Re: When you take a job and find out you undercut someone.

Did the lighting guy doing sound charge as much as you do?

What would have happened if you didn't take the lighting gig? What would they have to pay?

Good luck, life is a negotiation, and an education opportunity.

JR
 
Re: When you take a job and find out you undercut someone.

That's the thing though, there are lots of people in the industry insisting that the customer should always pay for a renowned Michelin four star chef even when the customer only wants a burger flipper at Macdonald rates :twisted:

Keep it up, you are as entitled to try to make a living as the guy charging twice your rate

In this industry, it's quite common that the customer wants the steak, but thinks the budget for the burger is enough.
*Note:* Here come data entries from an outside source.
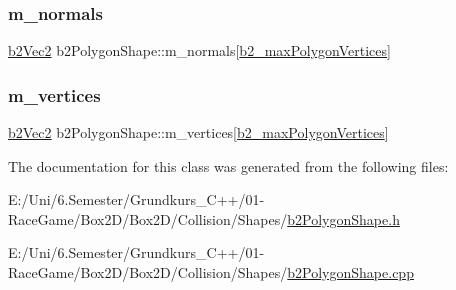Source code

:\mbox{\label{classb2_polygon_shape_a97cdcec277321c62ecdf93cb649958ce}} 
\subsubsection{\texorpdfstring{m\_normals}{m\_normals}}
{\footnotesize\ttfamily \mbox{\hyperlink{structb2_vec2}{b2\+Vec2}} b2\+Polygon\+Shape\+::m\+\_\+normals\mbox{[}\mbox{\hyperlink{b2_settings_8h_a09d71ee1993bee28b5b2e6d893b41884}{b2\+\_\+max\+Polygon\+Vertices}}\mbox{]}}

\mbox{\label{classb2_polygon_shape_a11ee5c107660be5da25f0e164aaccd53}} 
\subsubsection{\texorpdfstring{m\_vertices}{m\_vertices}}
{\footnotesize\ttfamily \mbox{\hyperlink{structb2_vec2}{b2\+Vec2}} b2\+Polygon\+Shape\+::m\+\_\+vertices\mbox{[}\mbox{\hyperlink{b2_settings_8h_a09d71ee1993bee28b5b2e6d893b41884}{b2\+\_\+max\+Polygon\+Vertices}}\mbox{]}}



The documentation for this class was generated from the following files\+:\begin{DoxyCompactItemize}
\item 
E\+:/\+Uni/6.\+Semester/\+Grundkurs\+\_\+\+C++/01-\/\+Race\+Game/\+Box2\+D/\+Box2\+D/\+Collision/\+Shapes/\mbox{\hyperlink{b2_polygon_shape_8h}{b2\+Polygon\+Shape.\+h}}\item 
E\+:/\+Uni/6.\+Semester/\+Grundkurs\+\_\+\+C++/01-\/\+Race\+Game/\+Box2\+D/\+Box2\+D/\+Collision/\+Shapes/\mbox{\hyperlink{b2_polygon_shape_8cpp}{b2\+Polygon\+Shape.\+cpp}}\end{DoxyCompactItemize}
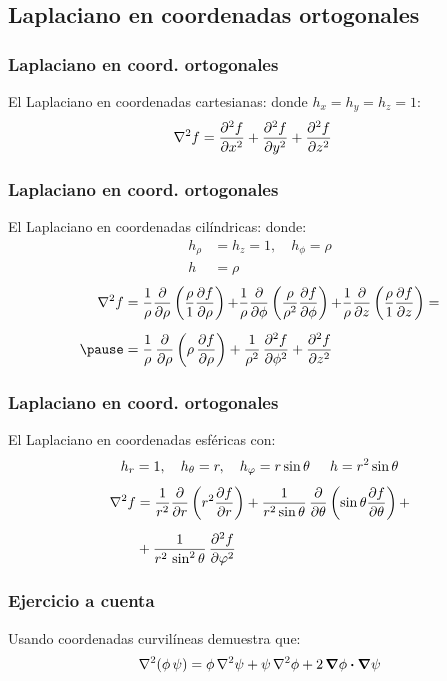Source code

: \documentclass[12pt]{beamer}
\begin{document}
\subsection{Laplaciano en coordenadas ortogonales}

\begin{frame}
\frametitle{Laplaciano en coord. ortogonales}
El Laplaciano en coordenadas cartesianas:
\pause
donde $h_{x} = h_{y} = h_{z} = 1$:
\begin{align*}
\laplacian{f} &= \pdv[2]{f}{x} + \pdv[2]{f}{y} + \pdv[2]{f}{z}
\end{align*}
\end{frame}
\begin{frame}
\frametitle{Laplaciano en coord. ortogonales}
El Laplaciano en coordenadas cilíndricas:
\pause
donde:
\begin{align*}
h_{\rho} &= h_{z} = 1, \quad h_{\phi} = \rho \\
h &= \rho
\end{align*}
\pause
\vspace*{-0.5cm}
\begin{eqnarray*}
\begin{aligned}
\laplacian{f} &= \dfrac{1}{\rho} \pdv{\rho} \left( \dfrac{\rho}{1} \pdv{f}{\rho} \right) {+} \dfrac{1}{\rho} \pdv{\phi} \left( \dfrac{\rho}{\rho^{2}} \pdv{f}{\phi} \right) {+} \dfrac{1}{\rho} \pdv{z} \left( \dfrac{\rho}{1} \pdv{f}{z} \right) = \\[0.5em] \pause
&= \dfrac{1}{\rho} \, \pdv{\rho} \left( \rho \, \pdv{f}{\rho} \right) + \dfrac{1}{\rho^{2}} \, \pdv[2]{f}{\phi} + \pdv[2]{f}{z} 
\end{aligned}
\end{eqnarray*}
\end{frame}
\begin{frame}
\frametitle{Laplaciano en coord. ortogonales}
El Laplaciano en coordenadas esféricas con:
\begin{align*}
h_{r} = 1, \quad h_{\theta} = r, \quad h_{\varphi} = r \sin \theta \hspace{0.5cm} h = r^{2} \sin \theta
\end{align*}
\pause
\vspace*{-0.5cm}
\begin{align*}    
\laplacian{f} &= \dfrac{1}{r^{2}} \pdv{r} \left( r^{2} \pdv{f}{r} \right) + \dfrac{1}{r^{2} \sin \theta} \, \pdv{\theta} \left( \sin \theta \pdv{f}{\theta} \right) + \\[0.5em]
&+ \dfrac{1}{r^{2} \, \sin^{2} \theta} \, \pdv[2]{f}{\varphi}
\end{align*}
\end{frame}
\begin{frame}
\frametitle{Ejercicio a cuenta}
Usando coordenadas curvilíneas demuestra que:
\begin{align*}
\laplacian{(\phi \, \psi)} = \phi \, \laplacian{\psi} + \psi \, \laplacian{\phi} + 2 \, \grad{\phi} \vdot \grad{\psi}
\end{align*}
\end{frame}
\end{document}
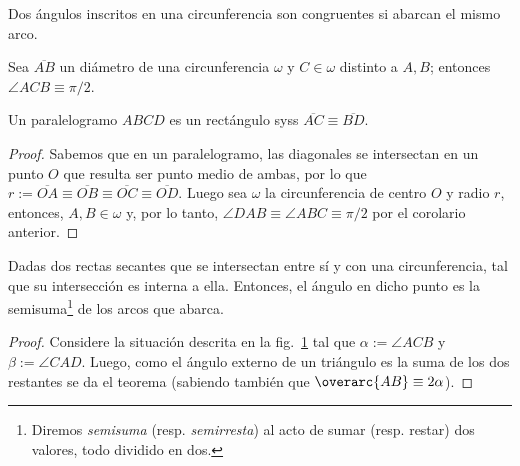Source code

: \documentclass[11pt,a4paper]{book}
\begin{document}
\begin{cor}
Dos ángulos inscritos en una circunferencia son congruentes si abarcan el mismo arco.
\end{cor}
\begin{cor}
	Sea $\overline{AB}$ un diámetro de una circunferencia $\omega$ y $C\in\omega$ distinto a $A,B$; entonces $\angle ACB\equiv\pi/2$.
\end{cor}
\begin{cor}
	Un paralelogramo $ABCD$ es un rectángulo syss $\overline{AC}\equiv\overline{BD}$.
\end{cor}
\begin{proof}
	Sabemos que en un paralelogramo, las diagonales se intersectan en un punto $O$ que resulta ser punto medio de ambas, por lo que $r:=\overline{OA}\equiv\overline{OB}\equiv\overline{OC}\equiv\overline{OD}$. Luego sea $\omega$ la circunferencia de centro $O$ y radio $r$, entonces, $A,B\in\omega$ y, por lo tanto, $\angle DAB\equiv\angle ABC\equiv\pi/2$ por el corolario anterior.
\end{proof}
\begin{figure}
	\centering
	\caption{}
	\label{fig:inscribed-arc-equity}
\end{figure}
\begin{thm}
	Dadas dos rectas secantes que se intersectan entre sí y con una circunferencia, tal que su intersección es interna a ella. Entonces, el ángulo en dicho punto es la semisuma\footnote{Diremos \textit{semisuma} (resp. \textit{semirresta}) al acto de sumar (resp. restar) dos valores, todo dividido en dos.} de los arcos que abarca.
\end{thm}
\begin{proof}
	Considere la situación descrita en la fig.~\ref{fig:inscribed-arc-equity} tal que $\alpha:=\angle ACB$ y $\beta:=\angle CAD$. Luego, como el ángulo externo de un triángulo es la suma de los dos restantes se da el teorema (sabiendo también que $\overarc{AB}\equiv 2\alpha$).
\end{proof}
\end{document}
As far as what rates you are charging, in a free market, you should be charging as much as your customers are willing to pay. When you price yourself too low, all you are doing is hurting yourself. Now, if you charge too much, you probably won't get as much work, but if you can double your rates and cut your workload in half, is that a bad thing?
 
Re: When you take a job and find out you undercut someone.

I think it was Johnny Carson that advised young comics that if you give a price to do the gig and don't first get a "No", then you've priced yourself too low.
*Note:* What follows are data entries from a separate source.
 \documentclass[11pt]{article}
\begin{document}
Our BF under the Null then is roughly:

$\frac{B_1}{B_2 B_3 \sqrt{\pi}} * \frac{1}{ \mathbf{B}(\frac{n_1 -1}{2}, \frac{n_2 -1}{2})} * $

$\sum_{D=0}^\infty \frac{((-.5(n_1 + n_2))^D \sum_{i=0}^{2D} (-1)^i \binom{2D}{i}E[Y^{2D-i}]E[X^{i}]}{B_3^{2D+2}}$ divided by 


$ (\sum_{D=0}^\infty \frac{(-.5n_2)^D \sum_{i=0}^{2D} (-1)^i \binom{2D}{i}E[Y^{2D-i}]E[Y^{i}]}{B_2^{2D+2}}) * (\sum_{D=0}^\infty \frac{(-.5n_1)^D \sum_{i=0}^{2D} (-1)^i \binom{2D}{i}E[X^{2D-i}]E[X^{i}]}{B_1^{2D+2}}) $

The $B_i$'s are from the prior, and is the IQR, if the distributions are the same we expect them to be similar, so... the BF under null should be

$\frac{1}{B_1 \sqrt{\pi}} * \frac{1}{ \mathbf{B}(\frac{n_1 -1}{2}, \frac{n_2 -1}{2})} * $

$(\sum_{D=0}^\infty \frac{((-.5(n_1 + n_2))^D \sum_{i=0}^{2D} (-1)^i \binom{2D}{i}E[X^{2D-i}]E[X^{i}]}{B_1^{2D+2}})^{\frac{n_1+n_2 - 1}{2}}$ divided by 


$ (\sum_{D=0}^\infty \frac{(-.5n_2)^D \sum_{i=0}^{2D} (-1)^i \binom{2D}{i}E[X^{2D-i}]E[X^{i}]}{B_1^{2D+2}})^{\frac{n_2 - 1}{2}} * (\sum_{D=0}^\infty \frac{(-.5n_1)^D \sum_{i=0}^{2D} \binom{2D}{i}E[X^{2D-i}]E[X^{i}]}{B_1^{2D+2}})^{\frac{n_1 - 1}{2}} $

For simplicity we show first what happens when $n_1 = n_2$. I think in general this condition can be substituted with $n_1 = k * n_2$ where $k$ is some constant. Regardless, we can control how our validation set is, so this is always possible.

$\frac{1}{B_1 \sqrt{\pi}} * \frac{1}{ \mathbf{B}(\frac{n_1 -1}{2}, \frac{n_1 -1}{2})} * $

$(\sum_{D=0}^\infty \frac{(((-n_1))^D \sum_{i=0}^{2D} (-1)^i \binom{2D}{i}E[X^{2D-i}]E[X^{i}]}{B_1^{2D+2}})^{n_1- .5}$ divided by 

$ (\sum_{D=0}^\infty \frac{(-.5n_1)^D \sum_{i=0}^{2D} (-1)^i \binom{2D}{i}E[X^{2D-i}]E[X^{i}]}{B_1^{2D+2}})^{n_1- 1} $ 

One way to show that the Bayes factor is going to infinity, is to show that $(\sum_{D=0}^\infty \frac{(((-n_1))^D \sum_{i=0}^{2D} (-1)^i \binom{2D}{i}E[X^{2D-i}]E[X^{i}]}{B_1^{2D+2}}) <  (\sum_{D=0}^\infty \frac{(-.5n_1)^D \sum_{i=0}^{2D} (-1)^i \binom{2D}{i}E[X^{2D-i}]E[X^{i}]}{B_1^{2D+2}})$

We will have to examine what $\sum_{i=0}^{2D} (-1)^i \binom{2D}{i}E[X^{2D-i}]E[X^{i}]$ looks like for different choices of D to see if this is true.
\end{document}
Also, a friend of mine always says, "If you double your price and get half the amount of work, you're ahead of the game."

- Al
 
Re: When you take a job and find out you undercut someone.

Experience does not equal quality. I know guys with 30 years of experience that are newbies compared to guys with 5 years of experience

Sent from my XT1060
 
Re: When you take a job and find out you undercut someone.
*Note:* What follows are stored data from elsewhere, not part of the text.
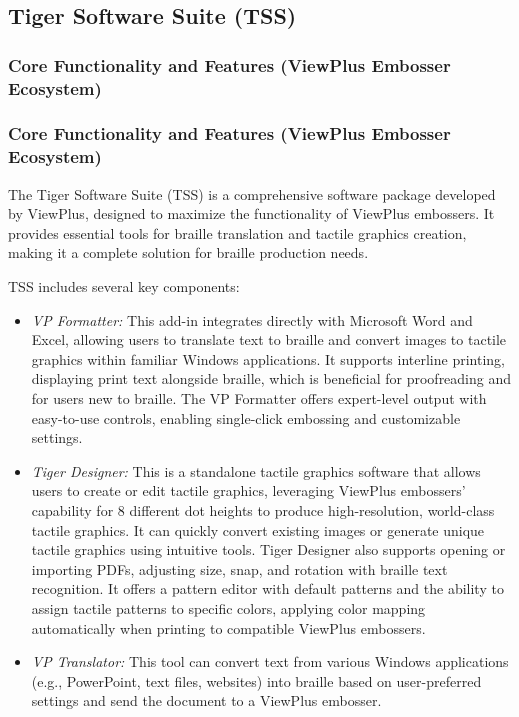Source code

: \subsection{Tiger Software Suite (TSS)}

\subsubsection{Core Functionality and Features (ViewPlus Embosser Ecosystem)}

\subsubsection{Core Functionality and Features (ViewPlus Embosser Ecosystem)}

The Tiger Software Suite (TSS) is a comprehensive software package developed by ViewPlus, designed to maximize the functionality of ViewPlus embossers. \cite{EmeraldCoast,ElitaManual,DuxburyProducts,NimProQuick} It provides essential tools for braille translation and tactile graphics creation, making it a complete solution for braille production needs. \cite{EmeraldCoast,DuxburyProducts}

TSS includes several key components:
\begin{itemize}
    \item \emph{VP Formatter:} This add-in integrates directly with Microsoft Word and Excel, allowing users to translate text to braille and convert images to tactile graphics within familiar Windows applications. \cite{EmeraldCoast,ElitaManual,NimProQuick} It supports interline printing, displaying print text alongside braille, which is beneficial for proofreading and for users new to braille. \cite{EmeraldCoast} The VP Formatter offers expert-level output with easy-to-use controls, enabling single-click embossing and customizable settings. \cite{EmeraldCoast,NimProQuick}
    \item \emph{Tiger Designer:} This is a standalone tactile graphics software that allows users to create or edit tactile graphics, leveraging ViewPlus embossers' capability for 8 different dot heights to produce high-resolution, world-class tactile graphics. \cite{EmeraldCoast,ElitaManual,DuxburyProducts,NimProQuick} It can quickly convert existing images or generate unique tactile graphics using intuitive tools. \cite{EmeraldCoast,NimProQuick} Tiger Designer also supports opening or importing PDFs, adjusting size, snap, and rotation with braille text recognition. \cite{ElitaManual} It offers a pattern editor with default patterns and the ability to assign tactile patterns to specific colors, applying color mapping automatically when printing to compatible ViewPlus embossers. \cite{ElitaManual}
    \item \emph{VP Translator:} This tool can convert text from various Windows applications (e.g., PowerPoint, text files, websites) into braille based on user-preferred settings and send the document to a ViewPlus embosser. \cite{EmeraldCoast,NimProQuick}
\end{itemize}

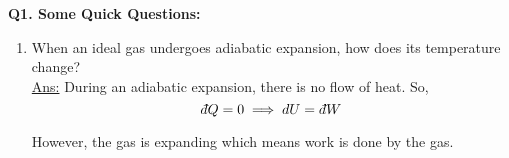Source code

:\documentclass[twoside]{article}
\def\beginrefs{\begin{list}%
        {[\arabic{equation}]}{\usecounter{equation}
         \setlength{\leftmargin}{2.0truecm}\setlength{\labelsep}{0.4truecm}%
         \setlength{\labelwidth}{1.6truecm}}}
\def\endrefs{\end{list}}
\def\bibentry#1{\item[\hbox{[#1]}]}
\newcommand{\dbar}{{\mkern3mu\mathchar'26\mkern-12mu d}}
\begin{document}
\textbf{Q1. Some Quick Questions:}
\begin{enumerate}
	\item When an ideal gas undergoes adiabatic expansion, how does its temperature change?
	\\
	\underline{Ans:} During an adiabatic expansion, there is no flow of heat. So,
	\[ \dbar Q = 0 \implies dU = \dbar W \]
	
	However, the gas is expanding which means work is done by the gas. 
	
\end{enumerate}

\end{document}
If the person you undercut was a friend,I would have a problem with that. If not, it's competition. A few years ago the band I work for did a job for a 4th of July festival. We were under the impression were providing our own sound and lighting. When we showed up at the job, sound and lights were already set up. I talked to the owner and told him we thought we were to provide. The guiy made the comment " you wouldn't have enough PA to cover the gig".This was without having a clue what I had in the trailer. So the owner goes to mix another stage.He leaves his employee to run monitors, but after the owner leaves, the employee tells me he didn't know how to run monitors and asked me if I would run them while he ran FOH. After the first set,one of the band members wife came up and said it sounded terrible and told her husband I should mix FOH. Talked to the guy and he was ok with that and I ran FOH the rest of the night. Next year, the group running the festival asked me for a quote. I gave them one based how much time and equipment I needed and got the job. I was told I was about 25% cheaper than the other guy. I didn't feel bad at all for " undercutting" the guy because I didn't know him, and because of his attitude and leaving us with an employee who wasn't up to the job. The group running the event was very happy as were the bands that played the festival. If it had been a friend or someone who helped me in the past,I would have turned the job down.But it wasn't. I had a better price for the same service and provided for the festival for the next 3 years.
 
Re: When you take a job and find out you undercut someone.

Mistakes happen. You weren't purposely trying to undercut.

When I was younger, I was told it was inappropriate to ask someone what they earn. What I've learned in the past few years is that this is that by asking, you learn how to not be taken advantage of. It's also how you prevent yourself from accidentally undermining the current going rates for certain gigs.
 
Re: When you take a job and find out you undercut someone.

Lost in this thread was just what do you mean by 'cheaper'? I see you said 100.00 cheaper.... but from what? Did it pay 500.00 to other guy and you did it for 400.00? No big deal there... except 475.00 would've still been cheaper...
Did it pay 150.00 and you did it for 50.00? That would be foolishness.

You can't compete with someone who has a business model that has them losing money, treading water, or going bankrupt.

It shouldn't be a race to the cheapest rate possible.